● **Plain-text document sources**:
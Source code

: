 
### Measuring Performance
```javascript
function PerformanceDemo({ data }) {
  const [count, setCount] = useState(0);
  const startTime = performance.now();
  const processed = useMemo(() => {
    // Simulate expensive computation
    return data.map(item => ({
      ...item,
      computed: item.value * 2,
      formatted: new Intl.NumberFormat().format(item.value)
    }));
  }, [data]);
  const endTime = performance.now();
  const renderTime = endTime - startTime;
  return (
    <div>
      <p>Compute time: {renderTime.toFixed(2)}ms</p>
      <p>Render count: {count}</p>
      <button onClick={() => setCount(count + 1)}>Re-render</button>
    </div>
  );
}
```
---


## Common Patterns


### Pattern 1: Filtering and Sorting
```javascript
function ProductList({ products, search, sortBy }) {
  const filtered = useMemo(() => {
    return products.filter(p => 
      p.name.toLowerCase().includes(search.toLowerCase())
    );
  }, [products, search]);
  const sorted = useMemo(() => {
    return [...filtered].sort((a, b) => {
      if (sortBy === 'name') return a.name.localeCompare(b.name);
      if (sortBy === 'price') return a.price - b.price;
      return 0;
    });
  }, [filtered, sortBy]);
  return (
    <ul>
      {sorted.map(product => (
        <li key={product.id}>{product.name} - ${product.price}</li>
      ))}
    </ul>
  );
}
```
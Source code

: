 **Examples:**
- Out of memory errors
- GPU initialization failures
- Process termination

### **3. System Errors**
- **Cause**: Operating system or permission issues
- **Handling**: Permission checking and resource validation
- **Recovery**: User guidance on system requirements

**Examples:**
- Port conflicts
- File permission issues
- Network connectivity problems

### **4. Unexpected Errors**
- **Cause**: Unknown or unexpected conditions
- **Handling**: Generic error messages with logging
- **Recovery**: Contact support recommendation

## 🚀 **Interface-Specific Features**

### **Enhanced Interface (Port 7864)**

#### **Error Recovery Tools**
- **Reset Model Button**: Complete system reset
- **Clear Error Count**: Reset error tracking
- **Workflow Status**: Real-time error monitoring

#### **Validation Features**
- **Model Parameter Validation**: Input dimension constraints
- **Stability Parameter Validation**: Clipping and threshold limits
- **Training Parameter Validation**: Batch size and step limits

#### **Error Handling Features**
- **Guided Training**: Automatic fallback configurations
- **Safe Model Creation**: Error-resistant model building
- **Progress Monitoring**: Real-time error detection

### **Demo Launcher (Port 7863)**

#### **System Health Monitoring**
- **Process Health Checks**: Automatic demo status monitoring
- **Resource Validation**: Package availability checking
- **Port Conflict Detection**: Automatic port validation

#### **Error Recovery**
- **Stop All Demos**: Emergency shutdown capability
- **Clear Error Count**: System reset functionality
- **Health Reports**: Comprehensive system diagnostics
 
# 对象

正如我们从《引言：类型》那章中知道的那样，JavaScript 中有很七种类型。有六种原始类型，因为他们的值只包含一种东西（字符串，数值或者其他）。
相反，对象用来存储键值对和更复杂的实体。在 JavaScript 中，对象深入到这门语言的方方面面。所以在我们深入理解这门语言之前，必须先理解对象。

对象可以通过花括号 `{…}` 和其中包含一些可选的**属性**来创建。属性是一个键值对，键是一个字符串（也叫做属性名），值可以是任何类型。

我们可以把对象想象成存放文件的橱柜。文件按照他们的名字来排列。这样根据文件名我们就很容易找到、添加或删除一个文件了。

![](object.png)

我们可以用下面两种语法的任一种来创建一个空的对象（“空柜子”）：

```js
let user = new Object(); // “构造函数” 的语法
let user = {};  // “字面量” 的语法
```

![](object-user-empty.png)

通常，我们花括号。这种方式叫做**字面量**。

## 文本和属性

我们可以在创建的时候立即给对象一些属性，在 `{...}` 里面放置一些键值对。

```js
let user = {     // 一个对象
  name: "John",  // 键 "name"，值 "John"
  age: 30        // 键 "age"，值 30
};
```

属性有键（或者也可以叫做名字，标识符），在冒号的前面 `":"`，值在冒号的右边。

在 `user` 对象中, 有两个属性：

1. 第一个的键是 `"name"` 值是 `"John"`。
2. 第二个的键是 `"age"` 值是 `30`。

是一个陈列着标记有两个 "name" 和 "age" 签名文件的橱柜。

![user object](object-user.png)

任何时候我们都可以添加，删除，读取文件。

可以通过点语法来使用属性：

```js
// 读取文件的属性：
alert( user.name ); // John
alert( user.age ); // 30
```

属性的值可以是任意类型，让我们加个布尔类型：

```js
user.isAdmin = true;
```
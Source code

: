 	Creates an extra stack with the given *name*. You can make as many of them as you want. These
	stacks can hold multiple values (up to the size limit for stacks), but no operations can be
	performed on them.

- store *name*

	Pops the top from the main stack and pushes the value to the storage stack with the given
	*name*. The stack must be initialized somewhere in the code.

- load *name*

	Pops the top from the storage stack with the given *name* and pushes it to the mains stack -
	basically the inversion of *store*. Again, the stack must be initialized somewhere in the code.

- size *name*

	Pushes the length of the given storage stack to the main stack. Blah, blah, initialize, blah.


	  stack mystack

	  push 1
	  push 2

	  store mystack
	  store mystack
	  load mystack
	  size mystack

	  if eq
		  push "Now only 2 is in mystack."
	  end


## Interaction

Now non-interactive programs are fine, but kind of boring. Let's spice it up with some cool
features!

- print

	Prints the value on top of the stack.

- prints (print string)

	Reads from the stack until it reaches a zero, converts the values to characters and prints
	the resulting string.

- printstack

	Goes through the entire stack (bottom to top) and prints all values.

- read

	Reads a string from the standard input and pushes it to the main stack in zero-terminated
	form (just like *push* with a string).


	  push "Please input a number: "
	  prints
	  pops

● **Work instruction**: All the records above must be transcribed without a single change to any word.

● **Solution**:
Source code

: 
### Measuring Performance
```javascript
function PerformanceDemo({ data }) {
  const [count, setCount] = useState(0);
  const startTime = performance.now();
  const processed = useMemo(() => {
    // Simulate expensive computation
    return data.map(item => ({
      ...item,
      computed: item.value * 2,
      formatted: new Intl.NumberFormat().format(item.value)
    }));
  }, [data]);
  const endTime = performance.now();
  const renderTime = endTime - startTime;
  return (
    <div>
      <p>Compute time: {renderTime.toFixed(2)}ms</p>
      <p>Render count: {count}</p>
      <button onClick={() => setCount(count + 1)}>Re-render</button>
    </div>
  );
}
```
---


## Common Patterns


### Pattern 1: Filtering and Sorting
```javascript
function ProductList({ products, search, sortBy }) {
  const filtered = useMemo(() => {
    return products.filter(p => 
      p.name.toLowerCase().includes(search.toLowerCase())
    );
  }, [products, search]);
  const sorted = useMemo(() => {
    return [...filtered].sort((a, b) => {
      if (sortBy === 'name') return a.name.localeCompare(b.name);
      if (sortBy === 'price') return a.price - b.price;
      return 0;
    });
  }, [filtered, sortBy]);
  return (
    <ul>
      {sorted.map(product => (
        <li key={product.id}>{product.name} - ${product.price}</li>
      ))}
    </ul>
  );
}
```
Source code

: **Examples:**
- Out of memory errors
- GPU initialization failures
- Process termination

### **3. System Errors**
- **Cause**: Operating system or permission issues
- **Handling**: Permission checking and resource validation
- **Recovery**: User guidance on system requirements

**Examples:**
- Port conflicts
- File permission issues
- Network connectivity problems

### **4. Unexpected Errors**
- **Cause**: Unknown or unexpected conditions
- **Handling**: Generic error messages with logging
- **Recovery**: Contact support recommendation

## 🚀 **Interface-Specific Features**

### **Enhanced Interface (Port 7864)**

#### **Error Recovery Tools**
- **Reset Model Button**: Complete system reset
- **Clear Error Count**: Reset error tracking
- **Workflow Status**: Real-time error monitoring

#### **Validation Features**
- **Model Parameter Validation**: Input dimension constraints
- **Stability Parameter Validation**: Clipping and threshold limits
- **Training Parameter Validation**: Batch size and step limits

#### **Error Handling Features**
- **Guided Training**: Automatic fallback configurations
- **Safe Model Creation**: Error-resistant model building
- **Progress Monitoring**: Real-time error detection

### **Demo Launcher (Port 7863)**

#### **System Health Monitoring**
- **Process Health Checks**: Automatic demo status monitoring
- **Resource Validation**: Package availability checking
- **Port Conflict Detection**: Automatic port validation

#### **Error Recovery**
- **Stop All Demos**: Emergency shutdown capability
- **Clear Error Count**: System reset functionality
- **Health Reports**: Comprehensive system diagnostics
 
# 对象

正如我们从《引言：类型》那章中知道的那样，JavaScript 中有很七种类型。有六种原始类型，因为他们的值只包含一种东西（字符串，数值或者其他）。
相反，对象用来存储键值对和更复杂的实体。在 JavaScript 中，对象深入到这门语言的方方面面。所以在我们深入理解这门语言之前，必须先理解对象。

对象可以通过花括号 `{…}` 和其中包含一些可选的**属性**来创建。属性是一个键值对，键是一个字符串（也叫做属性名），值可以是任何类型。

我们可以把对象想象成存放文件的橱柜。文件按照他们的名字来排列。这样根据文件名我们就很容易找到、添加或删除一个文件了。

![](object.png)

我们可以用下面两种语法的任一种来创建一个空的对象（“空柜子”）：

```js
let user = new Object(); // “构造函数” 的语法
let user = {};  // “字面量” 的语法
```

![](object-user-empty.png)

通常，我们花括号。这种方式叫做**字面量**。

## 文本和属性

我们可以在创建的时候立即给对象一些属性，在 `{...}` 里面放置一些键值对。

```js
let user = {     // 一个对象
  name: "John",  // 键 "name"，值 "John"
  age: 30        // 键 "age"，值 30
};
```

属性有键（或者也可以叫做名字，标识符），在冒号的前面 `":"`，值在冒号的右边。

在 `user` 对象中, 有两个属性：

1. 第一个的键是 `"name"` 值是 `"John"`。
2. 第二个的键是 `"age"` 值是 `30`。

是一个陈列着标记有两个 "name" 和 "age" 签名文件的橱柜。

![user object](object-user.png)

任何时候我们都可以添加，删除，读取文件。

可以通过点语法来使用属性：

```js
// 读取文件的属性：
alert( user.name ); // John
alert( user.age ); // 30
```

属性的值可以是任意类型，让我们加个布尔类型：

```js
user.isAdmin = true;
```
Source code

: 	Creates an extra stack with the given *name*. You can make as many of them as you want. These
	stacks can hold multiple values (up to the size limit for stacks), but no operations can be
	performed on them.

- store *name*

	Pops the top from the main stack and pushes the value to the storage stack with the given
	*name*. The stack must be initialized somewhere in the code.

- load *name*

	Pops the top from the storage stack with the given *name* and pushes it to the mains stack -
	basically the inversion of *store*. Again, the stack must be initialized somewhere in the code.

- size *name*

	Pushes the length of the given storage stack to the main stack. Blah, blah, initialize, blah.


	  stack mystack

	  push 1
	  push 2

	  store mystack
	  store mystack
	  load mystack
	  size mystack

	  if eq
		  push "Now only 2 is in mystack."
	  end


## Interaction

Now non-interactive programs are fine, but kind of boring. Let's spice it up with some cool
features!

- print

	Prints the value on top of the stack.

- prints (print string)

	Reads from the stack until it reaches a zero, converts the values to characters and prints
	the resulting string.

- printstack

	Goes through the entire stack (bottom to top) and prints all values.

- read

	Reads a string from the standard input and pushes it to the main stack in zero-terminated
	form (just like *push* with a string).


	  push "Please input a number: "
	  prints
	  pops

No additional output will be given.